## EXERCISE OBJECTIVE
Repeat each entry exactly, but do not carry over the pictures.

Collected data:
◆ ◆ ◆ ◆ ◆
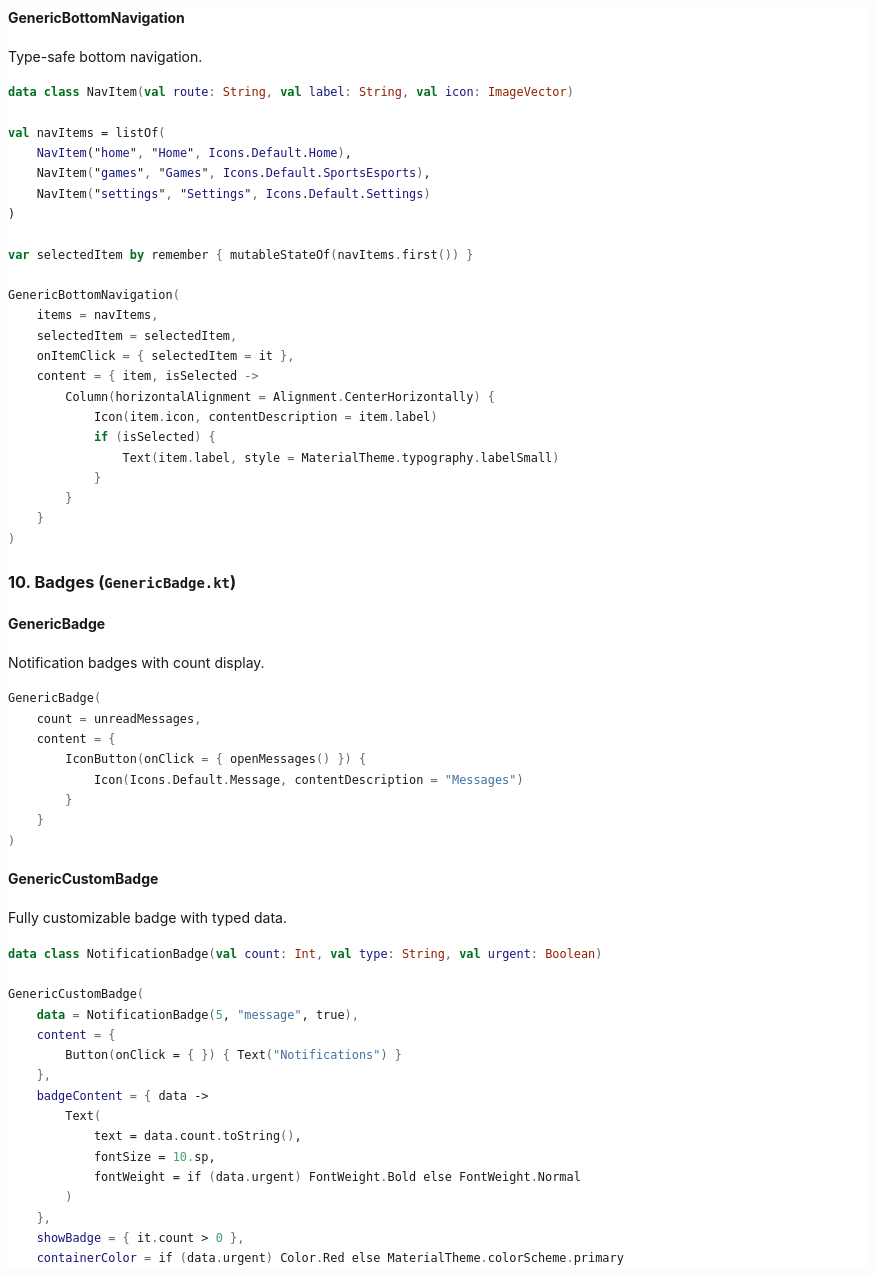 #### GenericBottomNavigation<T>
Type-safe bottom navigation.

```kotlin
data class NavItem(val route: String, val label: String, val icon: ImageVector)

val navItems = listOf(
    NavItem("home", "Home", Icons.Default.Home),
    NavItem("games", "Games", Icons.Default.SportsEsports),
    NavItem("settings", "Settings", Icons.Default.Settings)
)

var selectedItem by remember { mutableStateOf(navItems.first()) }

GenericBottomNavigation(
    items = navItems,
    selectedItem = selectedItem,
    onItemClick = { selectedItem = it },
    content = { item, isSelected ->
        Column(horizontalAlignment = Alignment.CenterHorizontally) {
            Icon(item.icon, contentDescription = item.label)
            if (isSelected) {
                Text(item.label, style = MaterialTheme.typography.labelSmall)
            }
        }
    }
)
```

### 10. Badges (`GenericBadge.kt`)

#### GenericBadge
Notification badges with count display.

```kotlin
GenericBadge(
    count = unreadMessages,
    content = {
        IconButton(onClick = { openMessages() }) {
            Icon(Icons.Default.Message, contentDescription = "Messages")
        }
    }
)
```

#### GenericCustomBadge<T>
Fully customizable badge with typed data.

```kotlin
data class NotificationBadge(val count: Int, val type: String, val urgent: Boolean)

GenericCustomBadge(
    data = NotificationBadge(5, "message", true),
    content = {
        Button(onClick = { }) { Text("Notifications") }
    },
    badgeContent = { data ->
        Text(
            text = data.count.toString(),
            fontSize = 10.sp,
            fontWeight = if (data.urgent) FontWeight.Bold else FontWeight.Normal
        )
    },
    showBadge = { it.count > 0 },
    containerColor = if (data.urgent) Color.Red else MaterialTheme.colorScheme.primary
```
◆ ◆ ◆ ◆ ◆
## ANSWER BOX
 #### GenericBottomNavigation<T>
Type-safe bottom navigation.

```kotlin
data class NavItem(val route: String, val label: String, val icon: ImageVector)

val navItems = listOf(
    NavItem("home", "Home", Icons.Default.Home),
    NavItem("games", "Games", Icons.Default.SportsEsports),
    NavItem("settings", "Settings", Icons.Default.Settings)
)

var selectedItem by remember { mutableStateOf(navItems.first()) }

GenericBottomNavigation(
    items = navItems,
    selectedItem = selectedItem,
    onItemClick = { selectedItem = it },
    content = { item, isSelected ->
        Column(horizontalAlignment = Alignment.CenterHorizontally) {
            Icon(item.icon, contentDescription = item.label)
            if (isSelected) {
                Text(item.label, style = MaterialTheme.typography.labelSmall)
            }
        }
    }
)
```

### 10. Badges (`GenericBadge.kt`)

#### GenericBadge
Notification badges with count display.

```kotlin
GenericBadge(
    count = unreadMessages,
    content = {
        IconButton(onClick = { openMessages() }) {
            Icon(Icons.Default.Message, contentDescription = "Messages")
        }
    }
)
```

#### GenericCustomBadge<T>
Fully customizable badge with typed data.

```kotlin
data class NotificationBadge(val count: Int, val type: String, val urgent: Boolean)

GenericCustomBadge(
    data = NotificationBadge(5, "message", true),
    content = {
        Button(onClick = { }) { Text("Notifications") }
    },
    badgeContent = { data ->
        Text(
            text = data.count.toString(),
            fontSize = 10.sp,
            fontWeight = if (data.urgent) FontWeight.Bold else FontWeight.Normal
        )
    },
    showBadge = { it.count > 0 },
    containerColor = if (data.urgent) Color.Red else MaterialTheme.colorScheme.primary
```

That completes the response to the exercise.